Instructions for the task ▸ Without any of the pictures, print every record below exactly.
*** Opening Provided records ***
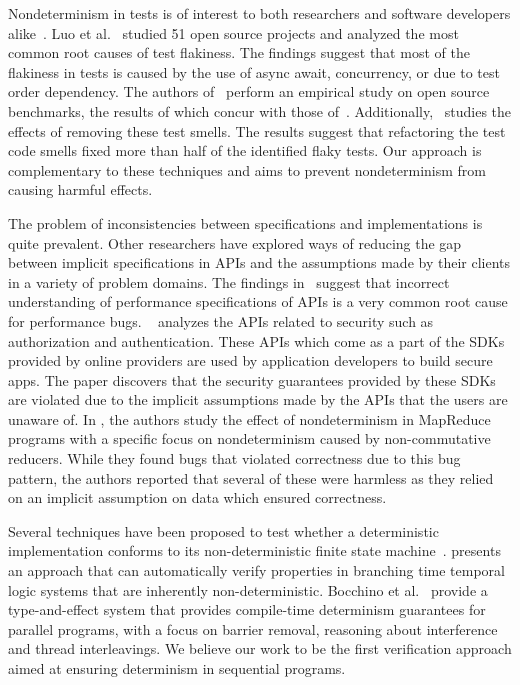 Nondeterminism in tests is of interest to both
researchers and software developers alike~\cite{Fowler,Sudarshan}.
Luo et al.~\cite{LuoHEM2014} studied 51 open source projects and analyzed the most common root causes of
test flakiness. The findings suggest that most of the flakiness in tests is caused by
the use of async await, concurrency, or due to test order dependency. The authors of~\cite{Plotkin:1993:LPP:645891.671433}
perform an empirical study on open source benchmarks, the results of which concur with those of~\cite{LuoHEM2014}.
Additionally,~\cite{Plotkin:1993:LPP:645891.671433} studies the effects of removing these test smells. The results suggest that
refactoring the test code smells fixed more than half of the identified flaky tests. Our approach is complementary to
these techniques and aims to prevent nondeterminism from causing harmful effects. 


The problem of inconsistencies between specifications and implementations
is quite prevalent. Other researchers have explored ways of reducing the gap between implicit
specifications in APIs and the assumptions made by their clients in a variety of problem domains.
The findings in~\cite{Jin:2012:UDR:2254064.2254075} suggest that incorrect understanding of performance specifications of 
APIs is a very common root cause for
performance bugs. ~\cite{Rui:2013:180377} analyzes the APIs related to security such as authorization and authentication.
These APIs which come as a part of the SDKs provided by online providers are used by application developers to 
build secure apps. The paper discovers that the security guarantees provided by these SDKs are violated due to
the implicit assumptions made by the APIs that the users are unaware of. In \cite{Xiao:2014:NMC:2591062.2591177},
the authors
study the effect of nondeterminism in MapReduce programs with a specific focus on nondeterminism caused by
non-commutative reducers. While they found bugs that violated correctness due to this bug pattern,
the authors reported that several of these were harmless as they relied on an implicit assumption on data
which ensured correctness. 

Several techniques have been proposed to test whether a
deterministic implementation conforms to its non-deterministic finite state machine~\cite{Petrenko1996,Petrenko:1993:NSM:648128.761244,Savor:1997:639710,Hierons:2004:TCD:1040993.1040998}.
\cite{Cook:2013:RNP:2491956.2491969} presents an approach that can automatically verify properties
in branching time temporal logic systems that are inherently
non-deterministic.
Bocchino et
al.~\cite{Bocchino:2009:TES:1640089.1640097,Bocchino:2011:SND:1926385.1926447}
provide a type-and-effect system that provides compile-time determinism
guarantees for parallel programs, with a focus on barrier removal,
reasoning about interference and thread interleavings.
We believe our work to be the first verification approach
aimed at ensuring determinism in sequential programs.

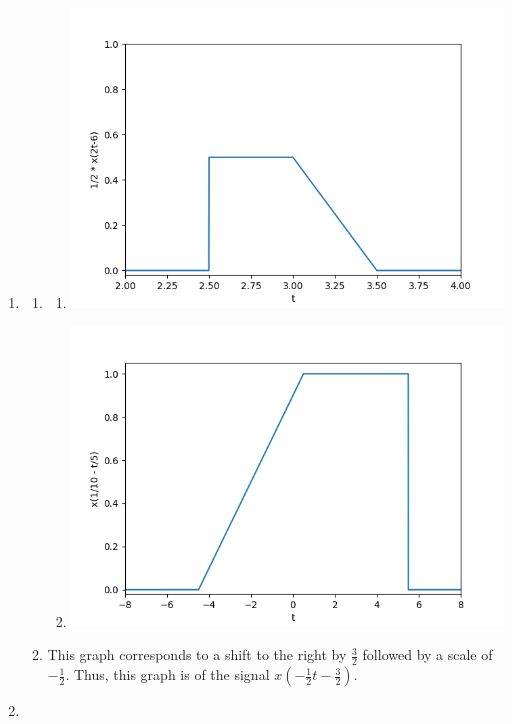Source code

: \documentclass[12pt]{article}
\begin{document}
\begin{enumerate}
      \item \begin{enumerate}
                  \item \begin{enumerate}
                              \item \includegraphics[width=12cm]{img/hw1/i}
                              \item \includegraphics[width=12cm]{img/hw1/ii}
                        \end{enumerate}
                  \item This graph corresponds to a shift to the right by $\frac{3}{2}$
                        followed by a scale of $-\frac{1}{2}$.
                        Thus, this graph is of the signal $\boxed{x\left(-\frac{1}{2}t-\frac{3}{2}\right)}$.
            \end{enumerate}
      \item \begin{enumerate}

\end{enumerate}
\end{enumerate}
\end{document}
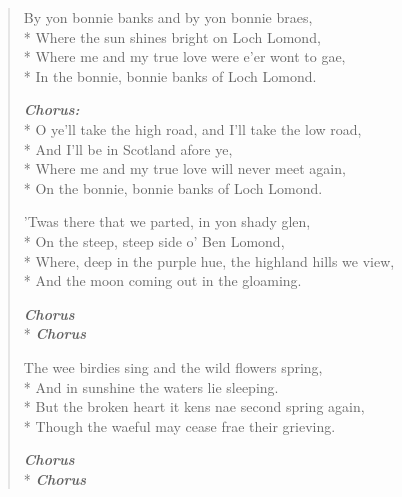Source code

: \documentclass[9pt,twoside]{extarticle}
\makeatletter
\newenvironment{xverse}{
	\begin{verse}
	\fontsize{8.5}{10.5}\selectfont
}{
	\end{verse}
}
\newcommand{\chorusdef}{\textbf{\emph{Chorus:}}\\*}
\newcommand{\chorus@mark}[1][1]{%
\textbf{\emph{Chorus \ifthenelse{\equal{#1}{1}}{}{$\times$ #1}}}%
}
\newcommand{\chorusmark}[1][1]{%
\ifvmode%
\vspace{-0.5\stanzaskip}%
\chorus@mark[#1]%
\vspace{-0.5\stanzaskip}%
\else \\*%
\chorus@mark[#1]%
\fi%
}
\makeatother
\begin{document}
\begin{xverse}
By yon bonnie banks and by yon bonnie braes, \\*
Where the sun shines bright on Loch Lomond, \\*
Where me and my true love were e’er wont to gae, \\*
In the bonnie, bonnie banks of Loch Lomond.

\chorusdef
O ye’ll take the high road, and I’ll take the low road, \\*
And I’ll be in Scotland afore ye, \\*
Where me and my true love will never meet again, \\*
On the bonnie, bonnie banks of Loch Lomond.

’Twas there that we parted, in yon shady glen, \\*
On the steep, steep side o’ Ben Lomond, \\*
Where, deep in the purple hue, the highland hills we view, \\*
And the moon coming out in the gloaming.

\chorusmark

The wee birdies sing and the wild flowers spring, \\*
And in sunshine the waters lie sleeping. \\*
But the broken heart it kens nae second spring again, \\*
Though the waeful may cease frae their grieving.

\chorusmark
\end{xverse}
\end{document}
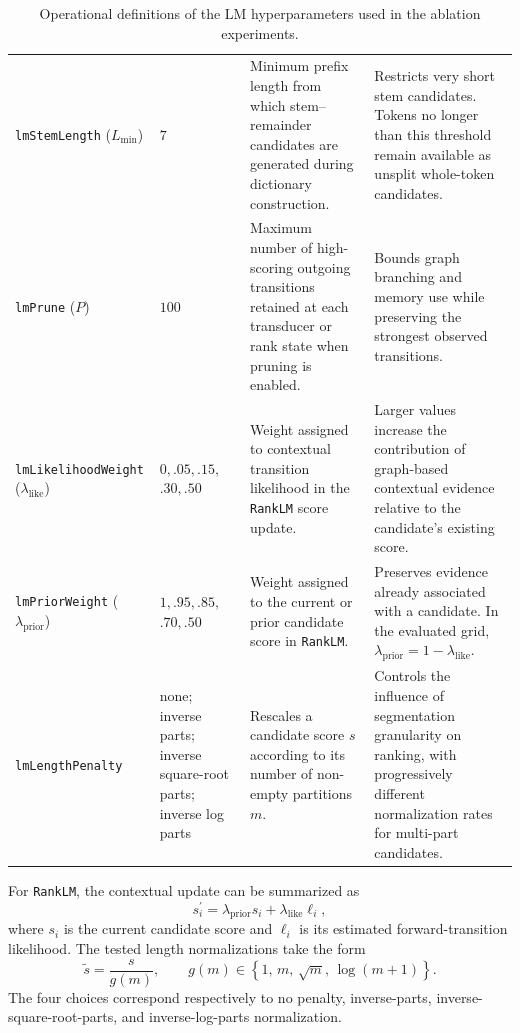 \begin{table}[t]
\begin{tabular}{
    p{}
    p{}
    p{}
    p{}
  }
    \texttt{lmStemLength} ($L_{\min}$)
    & $7$
    & Minimum prefix length from which stem--remainder candidates are
      generated during dictionary construction.
    & Restricts very short stem candidates. Tokens no longer than this
      threshold remain available as unsplit whole-token candidates.
      \\

    \texttt{lmPrune} ($P$)
    & $100$
    & Maximum number of high-scoring outgoing transitions retained at each
      transducer or rank state when pruning is enabled.
    & Bounds graph branching and memory use while preserving the strongest
      observed transitions.
      \\

    \texttt{lmLikelihoodWeight} ($\lambda_{\mathrm{like}}$)
    & $0,.05,.15,$\newline $.30,.50$
    & Weight assigned to contextual transition likelihood in the
      \texttt{RankLM} score update.
    & Larger values increase the contribution of graph-based contextual
      evidence relative to the candidate's existing score.
      \\

    \texttt{lmPriorWeight} ($\lambda_{\mathrm{prior}}$)
    & $1,.95,.85,$\newline $.70,.50$
    & Weight assigned to the current or prior candidate score in
      \texttt{RankLM}.
    & Preserves evidence already associated with a candidate. In the
      evaluated grid,
      $\lambda_{\mathrm{prior}}=1-\lambda_{\mathrm{like}}$.
      \\

    \texttt{lmLengthPenalty}
    & none; inverse parts; inverse square-root parts; inverse log parts
    & Rescales a candidate score $s$ according to its number of non-empty
      partitions $m$.
    & Controls the influence of segmentation granularity on ranking, with
      progressively different normalization rates for multi-part candidates.
      \\
    \hline
  \end{tabular}
  \caption{Operational definitions of the LM hyperparameters used in the
  ablation experiments.}
  \label{tab:hyperparameters}
\end{table}

For \texttt{RankLM}, the contextual update can be summarized as
\begin{equation}
  s_i^{\prime}
  =
  \lambda_{\mathrm{prior}}s_i
  +
  \lambda_{\mathrm{like}}\ell_i,
\end{equation}
where $s_i$ is the current candidate score and $\ell_i$ is its estimated
forward-transition likelihood. The tested length normalizations take the
form
\begin{equation}
  \widetilde{s}
  =
  \frac{s}{g(m)},
  \qquad
  g(m)\in
  \left\{
    1,\,
    m,\,
    \sqrt{m},\,
    \log(m+1)
  \right\}.
\end{equation}
The four choices correspond respectively to no penalty, inverse-parts,
inverse-square-root-parts, and inverse-log-parts normalization.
*** Closing Provided records ***
Output for this exercise ▸
 Nondeterminism in tests is of interest to both
researchers and software developers alike~\cite{Fowler,Sudarshan}.
Luo et al.~\cite{LuoHEM2014} studied 51 open source projects and analyzed the most common root causes of
test flakiness. The findings suggest that most of the flakiness in tests is caused by
the use of async await, concurrency, or due to test order dependency. The authors of~\cite{Plotkin:1993:LPP:645891.671433}
perform an empirical study on open source benchmarks, the results of which concur with those of~\cite{LuoHEM2014}.
Additionally,~\cite{Plotkin:1993:LPP:645891.671433} studies the effects of removing these test smells. The results suggest that
refactoring the test code smells fixed more than half of the identified flaky tests. Our approach is complementary to
these techniques and aims to prevent nondeterminism from causing harmful effects. 


The problem of inconsistencies between specifications and implementations
is quite prevalent. Other researchers have explored ways of reducing the gap between implicit
specifications in APIs and the assumptions made by their clients in a variety of problem domains.
The findings in~\cite{Jin:2012:UDR:2254064.2254075} suggest that incorrect understanding of performance specifications of 
APIs is a very common root cause for
performance bugs. ~\cite{Rui:2013:180377} analyzes the APIs related to security such as authorization and authentication.
These APIs which come as a part of the SDKs provided by online providers are used by application developers to 
build secure apps. The paper discovers that the security guarantees provided by these SDKs are violated due to
the implicit assumptions made by the APIs that the users are unaware of. In \cite{Xiao:2014:NMC:2591062.2591177},
the authors
study the effect of nondeterminism in MapReduce programs with a specific focus on nondeterminism caused by
non-commutative reducers. While they found bugs that violated correctness due to this bug pattern,
the authors reported that several of these were harmless as they relied on an implicit assumption on data
which ensured correctness. 

Several techniques have been proposed to test whether a
deterministic implementation conforms to its non-deterministic finite state machine~\cite{Petrenko1996,Petrenko:1993:NSM:648128.761244,Savor:1997:639710,Hierons:2004:TCD:1040993.1040998}.
\cite{Cook:2013:RNP:2491956.2491969} presents an approach that can automatically verify properties
in branching time temporal logic systems that are inherently
non-deterministic.
Bocchino et
al.~\cite{Bocchino:2009:TES:1640089.1640097,Bocchino:2011:SND:1926385.1926447}
provide a type-and-effect system that provides compile-time determinism
guarantees for parallel programs, with a focus on barrier removal,
reasoning about interference and thread interleavings.
We believe our work to be the first verification approach
aimed at ensuring determinism in sequential programs.

Source code

: \documentclass[12pt]{article}
\begin{document}
\begin{enumerate}
      \item \begin{enumerate}
                  \item \begin{enumerate}
                              \item \includegraphics[width=12cm]{img/hw1/i}
                              \item \includegraphics[width=12cm]{img/hw1/ii}
                        \end{enumerate}
                  \item This graph corresponds to a shift to the right by $\frac{3}{2}$
                        followed by a scale of $-\frac{1}{2}$.
                        Thus, this graph is of the signal $\boxed{x\left(-\frac{1}{2}t-\frac{3}{2}\right)}$.
            \end{enumerate}
      \item \begin{enumerate}

\end{enumerate}
\end{enumerate}
\end{document}
Source code

: \documentclass[9pt,twoside]{extarticle}
\makeatletter
\newenvironment{xverse}{
	\begin{verse}
	\fontsize{8.5}{10.5}\selectfont
}{
	\end{verse}
}
\newcommand{\chorusdef}{\textbf{\emph{Chorus:}}\\*}
\newcommand{\chorus@mark}[1][1]{%
\textbf{\emph{Chorus \ifthenelse{\equal{#1}{1}}{}{$\times$ #1}}}%
}
\newcommand{\chorusmark}[1][1]{%
\ifvmode%
\vspace{-0.5\stanzaskip}%
\chorus@mark[#1]%
\vspace{-0.5\stanzaskip}%
\else \\*%
\chorus@mark[#1]%
\fi%
}
\makeatother
\begin{document}
\begin{xverse}
By yon bonnie banks and by yon bonnie braes, \\*
Where the sun shines bright on Loch Lomond, \\*
Where me and my true love were e’er wont to gae, \\*
In the bonnie, bonnie banks of Loch Lomond.

\chorusdef
O ye’ll take the high road, and I’ll take the low road, \\*
And I’ll be in Scotland afore ye, \\*
Where me and my true love will never meet again, \\*
On the bonnie, bonnie banks of Loch Lomond.

’Twas there that we parted, in yon shady glen, \\*
On the steep, steep side o’ Ben Lomond, \\*
Where, deep in the purple hue, the highland hills we view, \\*
And the moon coming out in the gloaming.

\chorusmark

The wee birdies sing and the wild flowers spring, \\*
And in sunshine the waters lie sleeping. \\*
But the broken heart it kens nae second spring again, \\*
Though the waeful may cease frae their grieving.

\chorusmark
\end{xverse}
\end{document}
 \begin{table}[t]
\begin{tabular}{
    p{}
    p{}
    p{}
    p{}
  }
    \texttt{lmStemLength} ($L_{\min}$)
    & $7$
    & Minimum prefix length from which stem--remainder candidates are
      generated during dictionary construction.
    & Restricts very short stem candidates. Tokens no longer than this
      threshold remain available as unsplit whole-token candidates.
      \\

    \texttt{lmPrune} ($P$)
    & $100$
    & Maximum number of high-scoring outgoing transitions retained at each
      transducer or rank state when pruning is enabled.
    & Bounds graph branching and memory use while preserving the strongest
      observed transitions.
      \\

    \texttt{lmLikelihoodWeight} ($\lambda_{\mathrm{like}}$)
    & $0,.05,.15,$\newline $.30,.50$
    & Weight assigned to contextual transition likelihood in the
      \texttt{RankLM} score update.
    & Larger values increase the contribution of graph-based contextual
      evidence relative to the candidate's existing score.
      \\

    \texttt{lmPriorWeight} ($\lambda_{\mathrm{prior}}$)
    & $1,.95,.85,$\newline $.70,.50$
    & Weight assigned to the current or prior candidate score in
      \texttt{RankLM}.
    & Preserves evidence already associated with a candidate. In the
      evaluated grid,
      $\lambda_{\mathrm{prior}}=1-\lambda_{\mathrm{like}}$.
      \\

    \texttt{lmLengthPenalty}
    & none; inverse parts; inverse square-root parts; inverse log parts
    & Rescales a candidate score $s$ according to its number of non-empty
      partitions $m$.
    & Controls the influence of segmentation granularity on ranking, with
      progressively different normalization rates for multi-part candidates.
      \\
    \hline
  \end{tabular}
  \caption{Operational definitions of the LM hyperparameters used in the
  ablation experiments.}
  \label{tab:hyperparameters}
\end{table}

For \texttt{RankLM}, the contextual update can be summarized as
\begin{equation}
  s_i^{\prime}
  =
  \lambda_{\mathrm{prior}}s_i
  +
  \lambda_{\mathrm{like}}\ell_i,
\end{equation}
where $s_i$ is the current candidate score and $\ell_i$ is its estimated
forward-transition likelihood. The tested length normalizations take the
form
\begin{equation}
  \widetilde{s}
  =
  \frac{s}{g(m)},
  \qquad
  g(m)\in
  \left\{
    1,\,
    m,\,
    \sqrt{m},\,
    \log(m+1)
  \right\}.
\end{equation}
The four choices correspond respectively to no penalty, inverse-parts,
inverse-square-root-parts, and inverse-log-parts normalization.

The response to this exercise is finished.